- Work order
When you write out the listing below, keep each word exactly as it stands and drop the pictures.

- Records to process

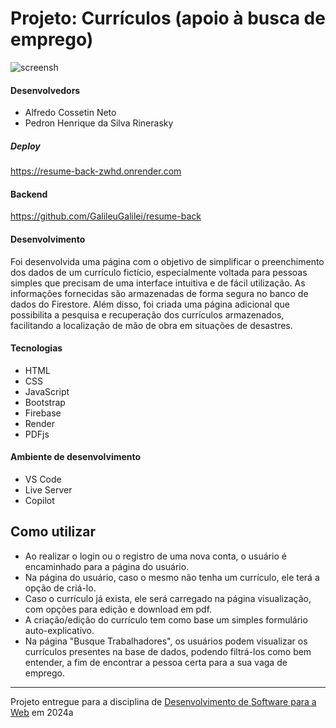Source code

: # Projeto: Currículos (apoio à busca de emprego)

![screensh](https://github.com/elc1090/project3-2024a-alfredo-pedro/assets/76018038/2a7d5907-e106-4edf-abfc-566ab41ef584)


#### Desenvolvedors
- Alfredo Cossetin Neto
- Pedron Henrique da Silva Rinerasky

##### Deploy
https://resume-back-zwhd.onrender.com

#### Backend
https://github.com/GalileuGalilei/resume-back

#### Desenvolvimento

Foi desenvolvida uma página com o objetivo de simplificar o preenchimento dos dados de um currículo fictício, especialmente voltada para pessoas simples que precisam de uma interface intuitiva e de fácil utilização. As informações fornecidas são armazenadas de forma segura no banco de dados do Firestore. Além disso, foi criada uma página adicional que possibilita a pesquisa e recuperação dos currículos armazenados, facilitando a localização de mão de obra em situações de desastres. 

#### Tecnologias

- HTML
- CSS
- JavaScript
- Bootstrap
- Firebase
- Render
- PDFjs

#### Ambiente de desenvolvimento

- VS Code
- Live Server
- Copilot

## Como utilizar

- Ao realizar o login ou o registro de uma nova conta, o usuário é encaminhado para a página do usuário.
- Na página do usuário, caso o mesmo não tenha um currículo, ele terá a opção de criá-lo.
- Caso o currículo já exista, ele será carregado na página visualização, com opções para edição e download em pdf.
- A criação/edição do currículo tem como base um simples formulário auto-explicativo.
- Na página "Busque Trabalhadores", os usuários podem visualizar os currículos presentes na base de dados, podendo filtrá-los como bem entender, a fim de encontrar a pessoa certa para a sua vaga de emprego.

---
Projeto entregue para a disciplina de [Desenvolvimento de Software para a Web](http://github.com/andreainfufsm/elc1090-2024a) em 2024a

- Task result
Source code

: # Projeto: Currículos (apoio à busca de emprego)

![screensh](https://github.com/elc1090/project3-2024a-alfredo-pedro/assets/76018038/2a7d5907-e106-4edf-abfc-566ab41ef584)


#### Desenvolvedors
- Alfredo Cossetin Neto
- Pedron Henrique da Silva Rinerasky

##### Deploy
https://resume-back-zwhd.onrender.com

#### Backend
https://github.com/GalileuGalilei/resume-back

#### Desenvolvimento

Foi desenvolvida uma página com o objetivo de simplificar o preenchimento dos dados de um currículo fictício, especialmente voltada para pessoas simples que precisam de uma interface intuitiva e de fácil utilização. As informações fornecidas são armazenadas de forma segura no banco de dados do Firestore. Além disso, foi criada uma página adicional que possibilita a pesquisa e recuperação dos currículos armazenados, facilitando a localização de mão de obra em situações de desastres. 

#### Tecnologias

- HTML
- CSS
- JavaScript
- Bootstrap
- Firebase
- Render
- PDFjs

#### Ambiente de desenvolvimento

- VS Code
- Live Server
- Copilot

## Como utilizar

- Ao realizar o login ou o registro de uma nova conta, o usuário é encaminhado para a página do usuário.
- Na página do usuário, caso o mesmo não tenha um currículo, ele terá a opção de criá-lo.
- Caso o currículo já exista, ele será carregado na página visualização, com opções para edição e download em pdf.
- A criação/edição do currículo tem como base um simples formulário auto-explicativo.
- Na página "Busque Trabalhadores", os usuários podem visualizar os currículos presentes na base de dados, podendo filtrá-los como bem entender, a fim de encontrar a pessoa certa para a sua vaga de emprego.

---
Projeto entregue para a disciplina de [Desenvolvimento de Software para a Web](http://github.com/andreainfufsm/elc1090-2024a) em 2024a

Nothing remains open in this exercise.